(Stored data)
════════════════════
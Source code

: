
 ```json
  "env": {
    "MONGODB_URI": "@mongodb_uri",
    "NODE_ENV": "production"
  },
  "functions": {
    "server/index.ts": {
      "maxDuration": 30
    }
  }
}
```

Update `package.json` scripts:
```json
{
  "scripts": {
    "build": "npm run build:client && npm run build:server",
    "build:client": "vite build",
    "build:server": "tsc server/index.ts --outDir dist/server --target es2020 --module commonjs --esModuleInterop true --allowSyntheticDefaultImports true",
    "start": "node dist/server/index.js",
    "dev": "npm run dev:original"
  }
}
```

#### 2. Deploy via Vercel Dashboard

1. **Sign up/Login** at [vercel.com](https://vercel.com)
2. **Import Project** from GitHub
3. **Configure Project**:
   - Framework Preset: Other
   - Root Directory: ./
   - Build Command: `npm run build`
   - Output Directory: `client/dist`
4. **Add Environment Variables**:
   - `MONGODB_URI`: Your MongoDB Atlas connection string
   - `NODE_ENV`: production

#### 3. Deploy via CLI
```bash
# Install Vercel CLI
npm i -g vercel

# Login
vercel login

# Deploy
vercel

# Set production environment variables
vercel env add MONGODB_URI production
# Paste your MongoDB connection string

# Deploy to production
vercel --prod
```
════════════════════
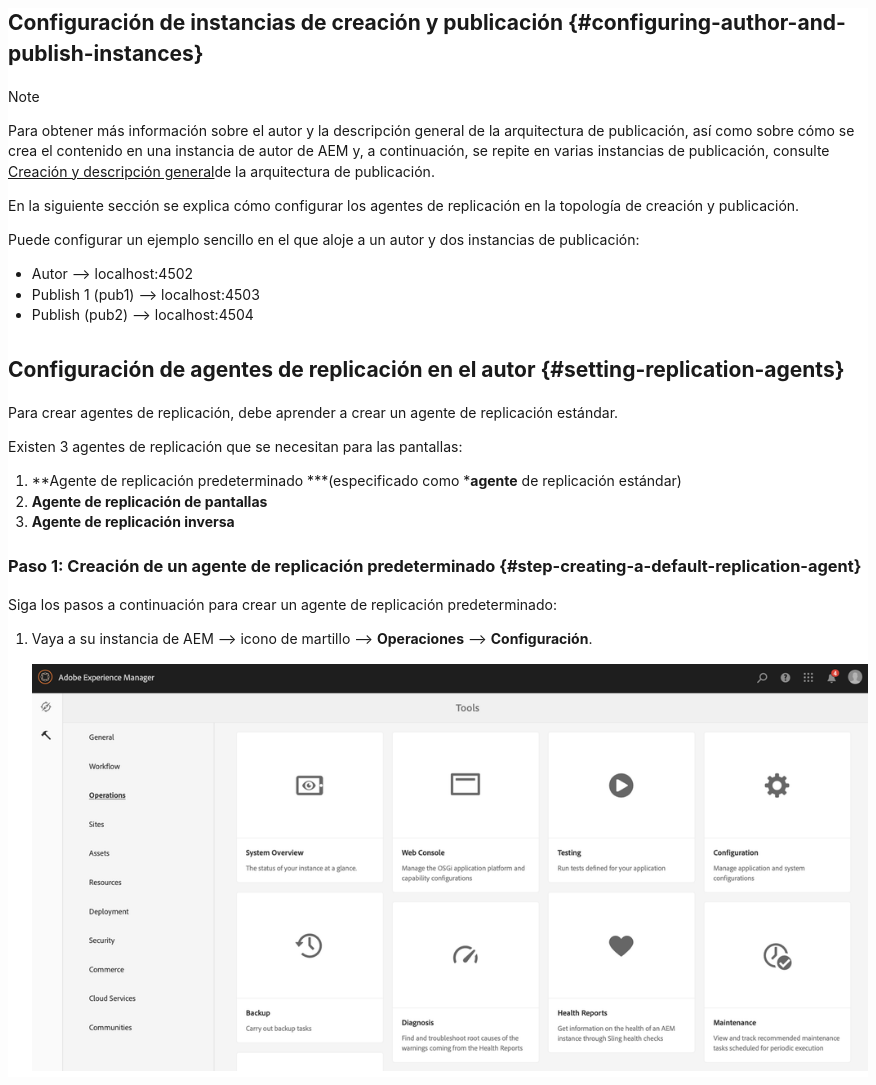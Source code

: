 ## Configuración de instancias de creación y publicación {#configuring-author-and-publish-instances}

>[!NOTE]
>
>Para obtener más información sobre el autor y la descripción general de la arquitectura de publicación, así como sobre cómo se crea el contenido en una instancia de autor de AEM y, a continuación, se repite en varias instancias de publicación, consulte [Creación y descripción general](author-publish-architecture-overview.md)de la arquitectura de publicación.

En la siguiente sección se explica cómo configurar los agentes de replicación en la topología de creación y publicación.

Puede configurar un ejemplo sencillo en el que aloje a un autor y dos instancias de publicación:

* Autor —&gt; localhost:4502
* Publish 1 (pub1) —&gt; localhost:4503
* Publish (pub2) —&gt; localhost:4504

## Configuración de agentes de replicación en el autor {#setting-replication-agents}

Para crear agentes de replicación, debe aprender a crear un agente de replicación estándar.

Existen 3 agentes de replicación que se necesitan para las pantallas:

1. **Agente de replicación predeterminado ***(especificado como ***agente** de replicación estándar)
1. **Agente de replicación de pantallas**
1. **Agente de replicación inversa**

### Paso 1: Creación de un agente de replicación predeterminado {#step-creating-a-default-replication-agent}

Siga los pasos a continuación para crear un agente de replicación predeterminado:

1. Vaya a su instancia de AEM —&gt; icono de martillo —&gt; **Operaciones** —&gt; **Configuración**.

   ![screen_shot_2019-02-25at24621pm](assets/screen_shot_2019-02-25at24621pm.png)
════════════════════
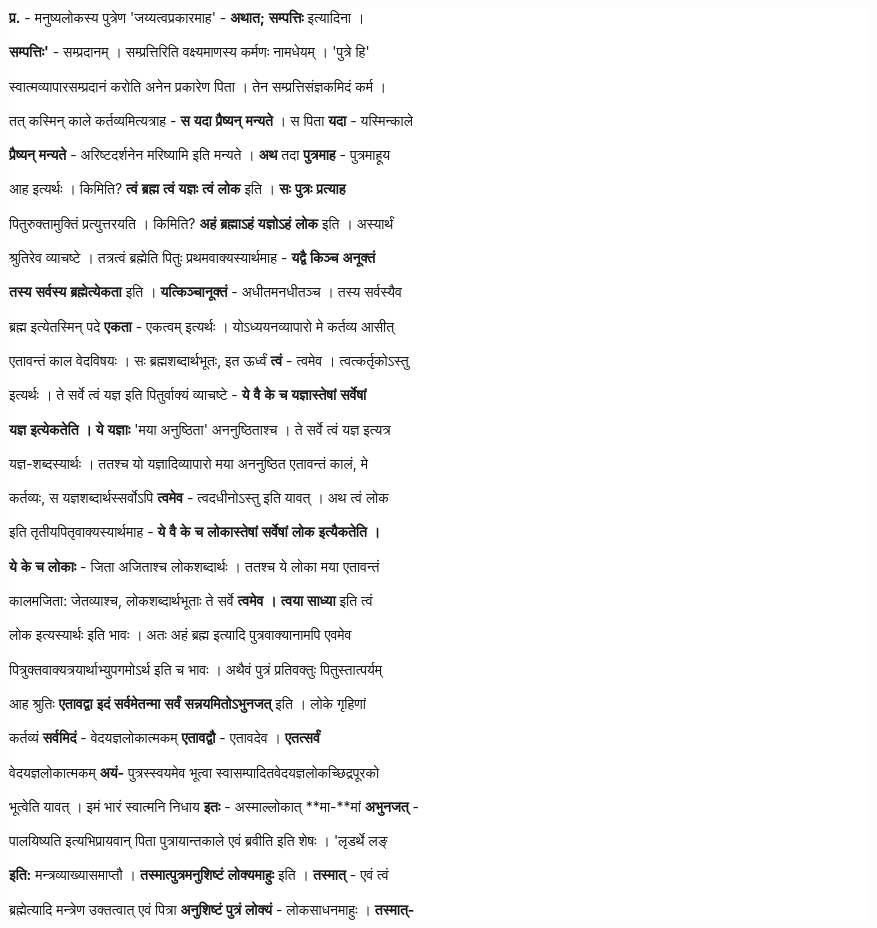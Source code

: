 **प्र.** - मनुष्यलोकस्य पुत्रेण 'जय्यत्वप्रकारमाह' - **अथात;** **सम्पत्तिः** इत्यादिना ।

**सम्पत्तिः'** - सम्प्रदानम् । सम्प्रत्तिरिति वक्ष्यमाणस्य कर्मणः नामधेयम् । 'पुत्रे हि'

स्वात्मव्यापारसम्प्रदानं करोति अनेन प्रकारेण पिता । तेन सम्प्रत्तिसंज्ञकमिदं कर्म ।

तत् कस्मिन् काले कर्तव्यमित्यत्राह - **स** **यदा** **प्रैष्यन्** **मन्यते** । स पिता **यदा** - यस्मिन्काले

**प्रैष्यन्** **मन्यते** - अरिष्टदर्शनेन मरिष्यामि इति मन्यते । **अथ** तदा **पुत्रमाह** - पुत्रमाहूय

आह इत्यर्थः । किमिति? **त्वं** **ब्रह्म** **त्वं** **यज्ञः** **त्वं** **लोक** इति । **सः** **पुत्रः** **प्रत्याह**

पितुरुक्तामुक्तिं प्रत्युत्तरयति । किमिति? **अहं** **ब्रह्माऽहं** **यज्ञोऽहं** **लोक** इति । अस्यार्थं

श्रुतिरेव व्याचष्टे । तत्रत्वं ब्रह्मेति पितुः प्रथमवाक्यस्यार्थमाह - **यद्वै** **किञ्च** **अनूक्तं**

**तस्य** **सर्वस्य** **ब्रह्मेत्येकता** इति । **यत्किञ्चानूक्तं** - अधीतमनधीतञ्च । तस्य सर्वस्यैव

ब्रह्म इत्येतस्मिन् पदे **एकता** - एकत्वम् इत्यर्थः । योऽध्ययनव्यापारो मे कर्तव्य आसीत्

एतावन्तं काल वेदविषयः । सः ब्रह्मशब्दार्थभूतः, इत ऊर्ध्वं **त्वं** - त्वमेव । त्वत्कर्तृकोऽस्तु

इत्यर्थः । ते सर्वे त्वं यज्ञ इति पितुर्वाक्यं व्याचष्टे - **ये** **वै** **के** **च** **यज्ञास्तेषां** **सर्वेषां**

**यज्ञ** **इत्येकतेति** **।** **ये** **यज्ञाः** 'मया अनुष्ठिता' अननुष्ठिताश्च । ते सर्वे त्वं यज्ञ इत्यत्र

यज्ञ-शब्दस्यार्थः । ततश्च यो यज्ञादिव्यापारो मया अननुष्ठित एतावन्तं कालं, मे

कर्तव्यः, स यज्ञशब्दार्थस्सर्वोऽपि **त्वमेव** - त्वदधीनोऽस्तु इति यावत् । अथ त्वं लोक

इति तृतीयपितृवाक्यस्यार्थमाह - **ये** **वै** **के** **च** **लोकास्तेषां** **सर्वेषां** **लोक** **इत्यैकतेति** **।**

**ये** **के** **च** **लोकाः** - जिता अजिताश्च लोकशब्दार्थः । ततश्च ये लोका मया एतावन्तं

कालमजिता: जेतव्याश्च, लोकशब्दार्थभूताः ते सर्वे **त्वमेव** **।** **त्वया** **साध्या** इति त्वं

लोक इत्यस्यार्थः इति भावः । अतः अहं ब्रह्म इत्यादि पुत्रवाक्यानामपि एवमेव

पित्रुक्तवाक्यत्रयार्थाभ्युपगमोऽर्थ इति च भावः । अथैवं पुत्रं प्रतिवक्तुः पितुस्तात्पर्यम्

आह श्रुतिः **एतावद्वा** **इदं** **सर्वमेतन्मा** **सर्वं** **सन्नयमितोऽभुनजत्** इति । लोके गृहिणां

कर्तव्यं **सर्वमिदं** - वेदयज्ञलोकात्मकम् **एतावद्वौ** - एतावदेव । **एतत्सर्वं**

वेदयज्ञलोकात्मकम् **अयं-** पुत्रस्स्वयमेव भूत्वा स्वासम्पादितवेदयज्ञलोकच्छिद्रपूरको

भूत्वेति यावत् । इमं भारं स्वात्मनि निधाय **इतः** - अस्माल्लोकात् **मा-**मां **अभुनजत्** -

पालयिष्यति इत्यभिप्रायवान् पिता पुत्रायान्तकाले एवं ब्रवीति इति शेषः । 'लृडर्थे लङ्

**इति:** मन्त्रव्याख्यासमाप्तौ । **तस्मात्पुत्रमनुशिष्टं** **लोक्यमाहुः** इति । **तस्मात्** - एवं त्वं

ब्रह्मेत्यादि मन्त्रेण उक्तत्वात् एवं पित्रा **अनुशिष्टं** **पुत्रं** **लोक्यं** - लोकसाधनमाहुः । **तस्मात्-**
════════════════════
The problem - Every line above that includes the word "estándar" should be listed.

Answer area -
Para crear agentes de replicación, debe aprender a crear un agente de replicación estándar.
1. **Agente de replicación predeterminado ***(especificado como ***agente** de replicación estándar)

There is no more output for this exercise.